**What the task requires:**
In the material below, transcribe every line from the first through the line holding "Base \Rlang provides", exactly, and stop after that line.

**Information supplied:**
# # #
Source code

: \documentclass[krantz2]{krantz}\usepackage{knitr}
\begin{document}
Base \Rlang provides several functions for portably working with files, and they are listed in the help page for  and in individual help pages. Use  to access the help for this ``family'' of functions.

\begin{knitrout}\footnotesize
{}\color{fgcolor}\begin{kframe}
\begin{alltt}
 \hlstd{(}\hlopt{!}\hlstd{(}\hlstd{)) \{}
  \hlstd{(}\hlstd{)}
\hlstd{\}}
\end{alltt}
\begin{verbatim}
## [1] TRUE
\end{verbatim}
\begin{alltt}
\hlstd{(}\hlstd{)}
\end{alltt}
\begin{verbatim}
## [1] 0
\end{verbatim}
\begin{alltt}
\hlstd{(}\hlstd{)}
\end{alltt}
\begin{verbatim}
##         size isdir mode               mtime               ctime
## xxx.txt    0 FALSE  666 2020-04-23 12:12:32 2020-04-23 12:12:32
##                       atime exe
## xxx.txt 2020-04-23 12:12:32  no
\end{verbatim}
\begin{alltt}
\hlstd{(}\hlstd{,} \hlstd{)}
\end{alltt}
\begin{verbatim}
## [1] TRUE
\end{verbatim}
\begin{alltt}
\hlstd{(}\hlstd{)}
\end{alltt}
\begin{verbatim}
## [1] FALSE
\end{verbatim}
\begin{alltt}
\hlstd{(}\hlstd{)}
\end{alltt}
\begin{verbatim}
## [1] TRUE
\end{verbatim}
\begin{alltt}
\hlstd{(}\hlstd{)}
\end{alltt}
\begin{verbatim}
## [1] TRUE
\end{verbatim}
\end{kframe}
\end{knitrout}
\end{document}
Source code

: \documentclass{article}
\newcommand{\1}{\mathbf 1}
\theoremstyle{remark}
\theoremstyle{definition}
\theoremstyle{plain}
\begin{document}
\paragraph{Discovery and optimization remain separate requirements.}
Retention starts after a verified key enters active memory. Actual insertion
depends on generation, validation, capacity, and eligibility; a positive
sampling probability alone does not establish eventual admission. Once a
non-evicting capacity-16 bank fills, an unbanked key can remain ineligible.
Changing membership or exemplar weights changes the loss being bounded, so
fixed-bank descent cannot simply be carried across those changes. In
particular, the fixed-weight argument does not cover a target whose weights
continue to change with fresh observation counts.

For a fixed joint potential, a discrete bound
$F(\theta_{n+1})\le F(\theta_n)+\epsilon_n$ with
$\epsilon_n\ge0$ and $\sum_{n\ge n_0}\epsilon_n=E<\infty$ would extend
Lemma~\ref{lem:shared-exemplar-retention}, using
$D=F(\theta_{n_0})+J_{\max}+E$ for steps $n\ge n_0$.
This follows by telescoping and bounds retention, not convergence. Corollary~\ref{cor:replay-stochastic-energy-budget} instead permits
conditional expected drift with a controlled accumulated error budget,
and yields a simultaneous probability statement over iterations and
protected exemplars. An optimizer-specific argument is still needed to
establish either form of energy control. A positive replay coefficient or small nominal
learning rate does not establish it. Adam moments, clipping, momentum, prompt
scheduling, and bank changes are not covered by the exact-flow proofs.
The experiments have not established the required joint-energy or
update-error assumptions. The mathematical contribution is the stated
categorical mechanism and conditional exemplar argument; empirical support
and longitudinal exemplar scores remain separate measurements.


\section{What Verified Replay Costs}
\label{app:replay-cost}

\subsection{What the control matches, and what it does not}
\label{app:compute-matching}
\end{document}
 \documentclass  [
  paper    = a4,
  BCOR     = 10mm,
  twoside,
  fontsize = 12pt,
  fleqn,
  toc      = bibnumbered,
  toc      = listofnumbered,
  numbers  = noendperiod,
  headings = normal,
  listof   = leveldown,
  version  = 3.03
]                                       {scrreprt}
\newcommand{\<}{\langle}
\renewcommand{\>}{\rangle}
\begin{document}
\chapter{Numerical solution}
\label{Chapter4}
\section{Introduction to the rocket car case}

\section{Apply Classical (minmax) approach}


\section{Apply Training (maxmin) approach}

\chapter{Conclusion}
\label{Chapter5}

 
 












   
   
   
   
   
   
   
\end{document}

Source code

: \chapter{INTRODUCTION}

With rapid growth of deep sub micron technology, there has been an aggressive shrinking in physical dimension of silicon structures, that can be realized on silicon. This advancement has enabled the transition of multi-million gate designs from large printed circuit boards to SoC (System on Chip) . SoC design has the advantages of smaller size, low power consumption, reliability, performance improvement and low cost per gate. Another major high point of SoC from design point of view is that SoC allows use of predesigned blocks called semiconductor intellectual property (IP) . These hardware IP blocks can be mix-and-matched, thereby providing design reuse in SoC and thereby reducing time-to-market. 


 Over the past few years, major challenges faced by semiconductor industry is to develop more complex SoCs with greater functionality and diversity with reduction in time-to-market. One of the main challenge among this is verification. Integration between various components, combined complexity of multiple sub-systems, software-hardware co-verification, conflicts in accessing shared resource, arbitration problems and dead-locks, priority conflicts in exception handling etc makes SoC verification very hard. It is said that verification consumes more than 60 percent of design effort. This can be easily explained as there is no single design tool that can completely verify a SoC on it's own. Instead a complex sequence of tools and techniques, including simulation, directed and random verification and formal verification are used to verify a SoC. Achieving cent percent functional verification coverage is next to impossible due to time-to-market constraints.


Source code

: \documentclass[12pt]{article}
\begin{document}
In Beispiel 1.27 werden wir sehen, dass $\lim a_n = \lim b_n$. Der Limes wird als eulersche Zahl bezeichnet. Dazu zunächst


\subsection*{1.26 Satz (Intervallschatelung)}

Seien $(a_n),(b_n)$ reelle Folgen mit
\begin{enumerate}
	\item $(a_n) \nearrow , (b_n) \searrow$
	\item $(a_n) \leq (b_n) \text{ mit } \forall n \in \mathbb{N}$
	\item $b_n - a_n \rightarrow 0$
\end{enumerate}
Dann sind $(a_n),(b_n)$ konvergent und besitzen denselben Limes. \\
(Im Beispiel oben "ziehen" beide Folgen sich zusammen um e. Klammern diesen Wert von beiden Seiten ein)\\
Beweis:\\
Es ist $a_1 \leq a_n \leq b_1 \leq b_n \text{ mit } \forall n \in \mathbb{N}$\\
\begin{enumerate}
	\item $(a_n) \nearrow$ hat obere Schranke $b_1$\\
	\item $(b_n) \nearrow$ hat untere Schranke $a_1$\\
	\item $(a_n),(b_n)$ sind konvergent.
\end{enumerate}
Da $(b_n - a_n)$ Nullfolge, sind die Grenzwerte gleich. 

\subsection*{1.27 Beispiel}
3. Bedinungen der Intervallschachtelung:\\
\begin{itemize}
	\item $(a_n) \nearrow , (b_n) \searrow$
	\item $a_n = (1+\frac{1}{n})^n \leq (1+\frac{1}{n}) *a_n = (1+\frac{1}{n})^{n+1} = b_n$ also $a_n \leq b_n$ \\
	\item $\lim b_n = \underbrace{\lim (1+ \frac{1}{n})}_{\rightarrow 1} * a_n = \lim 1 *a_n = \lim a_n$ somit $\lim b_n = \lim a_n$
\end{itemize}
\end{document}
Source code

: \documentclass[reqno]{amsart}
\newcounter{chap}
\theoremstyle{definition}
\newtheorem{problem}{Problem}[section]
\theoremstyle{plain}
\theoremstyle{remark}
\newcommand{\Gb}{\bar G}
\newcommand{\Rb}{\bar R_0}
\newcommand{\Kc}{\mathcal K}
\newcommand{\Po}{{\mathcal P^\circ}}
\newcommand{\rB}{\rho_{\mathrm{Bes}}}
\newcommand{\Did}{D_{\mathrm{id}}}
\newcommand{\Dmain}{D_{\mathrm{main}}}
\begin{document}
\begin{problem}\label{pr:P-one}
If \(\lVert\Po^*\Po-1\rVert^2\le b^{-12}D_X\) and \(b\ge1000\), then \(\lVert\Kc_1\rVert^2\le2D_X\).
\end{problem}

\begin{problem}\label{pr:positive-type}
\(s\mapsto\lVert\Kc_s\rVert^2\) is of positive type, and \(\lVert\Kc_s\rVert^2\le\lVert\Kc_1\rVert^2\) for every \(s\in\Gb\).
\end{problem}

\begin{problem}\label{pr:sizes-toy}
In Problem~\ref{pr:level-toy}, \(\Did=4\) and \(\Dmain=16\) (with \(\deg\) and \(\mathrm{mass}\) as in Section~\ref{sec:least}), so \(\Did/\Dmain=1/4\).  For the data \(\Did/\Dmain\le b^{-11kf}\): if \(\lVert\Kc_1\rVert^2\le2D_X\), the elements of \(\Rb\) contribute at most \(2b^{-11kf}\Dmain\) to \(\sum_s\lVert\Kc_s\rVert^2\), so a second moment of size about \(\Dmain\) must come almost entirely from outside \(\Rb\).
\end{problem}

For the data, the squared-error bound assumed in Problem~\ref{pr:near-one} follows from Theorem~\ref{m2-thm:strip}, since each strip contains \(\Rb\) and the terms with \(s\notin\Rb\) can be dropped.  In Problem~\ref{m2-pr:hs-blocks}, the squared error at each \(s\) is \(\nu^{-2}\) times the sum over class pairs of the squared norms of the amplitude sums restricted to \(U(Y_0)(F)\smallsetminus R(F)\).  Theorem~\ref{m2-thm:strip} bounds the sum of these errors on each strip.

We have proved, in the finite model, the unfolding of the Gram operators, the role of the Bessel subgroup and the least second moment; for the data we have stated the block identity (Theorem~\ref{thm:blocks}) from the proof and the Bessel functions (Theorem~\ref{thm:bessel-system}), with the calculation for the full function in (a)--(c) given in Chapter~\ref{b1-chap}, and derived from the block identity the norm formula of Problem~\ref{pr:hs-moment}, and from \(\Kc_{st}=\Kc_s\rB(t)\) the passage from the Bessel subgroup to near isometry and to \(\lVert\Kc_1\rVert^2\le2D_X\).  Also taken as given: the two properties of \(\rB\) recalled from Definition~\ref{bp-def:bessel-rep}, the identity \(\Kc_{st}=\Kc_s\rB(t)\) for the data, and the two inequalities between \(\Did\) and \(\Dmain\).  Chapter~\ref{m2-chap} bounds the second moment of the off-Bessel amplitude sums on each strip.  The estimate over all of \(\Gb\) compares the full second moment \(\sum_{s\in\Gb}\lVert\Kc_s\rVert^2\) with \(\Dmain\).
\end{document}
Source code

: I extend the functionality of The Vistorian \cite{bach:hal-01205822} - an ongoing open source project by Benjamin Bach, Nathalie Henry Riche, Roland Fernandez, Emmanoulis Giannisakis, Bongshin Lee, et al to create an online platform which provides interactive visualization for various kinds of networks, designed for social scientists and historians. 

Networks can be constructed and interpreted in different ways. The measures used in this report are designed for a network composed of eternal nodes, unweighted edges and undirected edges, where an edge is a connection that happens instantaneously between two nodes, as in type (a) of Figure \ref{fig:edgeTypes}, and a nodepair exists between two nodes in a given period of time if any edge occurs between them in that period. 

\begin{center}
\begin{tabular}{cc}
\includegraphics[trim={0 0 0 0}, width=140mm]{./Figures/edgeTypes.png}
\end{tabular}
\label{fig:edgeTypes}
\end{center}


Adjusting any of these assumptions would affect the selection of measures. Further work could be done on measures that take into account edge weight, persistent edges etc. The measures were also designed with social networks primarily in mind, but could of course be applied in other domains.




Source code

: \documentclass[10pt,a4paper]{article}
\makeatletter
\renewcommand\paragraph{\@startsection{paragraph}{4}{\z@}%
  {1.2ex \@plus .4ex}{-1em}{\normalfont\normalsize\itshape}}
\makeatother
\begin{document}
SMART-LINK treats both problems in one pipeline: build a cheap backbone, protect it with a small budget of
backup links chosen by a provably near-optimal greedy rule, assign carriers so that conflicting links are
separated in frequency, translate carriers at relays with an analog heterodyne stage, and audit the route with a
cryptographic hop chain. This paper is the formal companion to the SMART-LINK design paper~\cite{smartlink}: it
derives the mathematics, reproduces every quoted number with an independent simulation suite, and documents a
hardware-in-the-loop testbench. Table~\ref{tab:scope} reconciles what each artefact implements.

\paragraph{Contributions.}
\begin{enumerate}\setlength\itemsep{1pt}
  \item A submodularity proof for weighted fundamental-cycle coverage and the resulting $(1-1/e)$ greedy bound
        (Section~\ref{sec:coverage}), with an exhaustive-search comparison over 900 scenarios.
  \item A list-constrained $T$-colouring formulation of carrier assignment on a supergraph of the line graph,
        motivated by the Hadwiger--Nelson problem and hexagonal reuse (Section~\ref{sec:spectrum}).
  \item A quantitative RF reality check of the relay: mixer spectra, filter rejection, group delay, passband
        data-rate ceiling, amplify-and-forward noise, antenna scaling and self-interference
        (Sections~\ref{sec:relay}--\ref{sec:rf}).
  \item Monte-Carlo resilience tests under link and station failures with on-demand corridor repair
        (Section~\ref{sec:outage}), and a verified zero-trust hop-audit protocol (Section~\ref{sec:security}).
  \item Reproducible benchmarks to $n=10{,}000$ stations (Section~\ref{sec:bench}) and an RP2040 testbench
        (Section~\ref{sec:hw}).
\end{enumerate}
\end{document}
# # #
**Worked solution:**
Source code

: \documentclass[krantz2]{krantz}\usepackage{knitr}
\begin{document}
Base \Rlang provides several functions for portably working with files, and they are listed in the help page for  and in individual help pages. Use  to access the help for this ``family'' of functions.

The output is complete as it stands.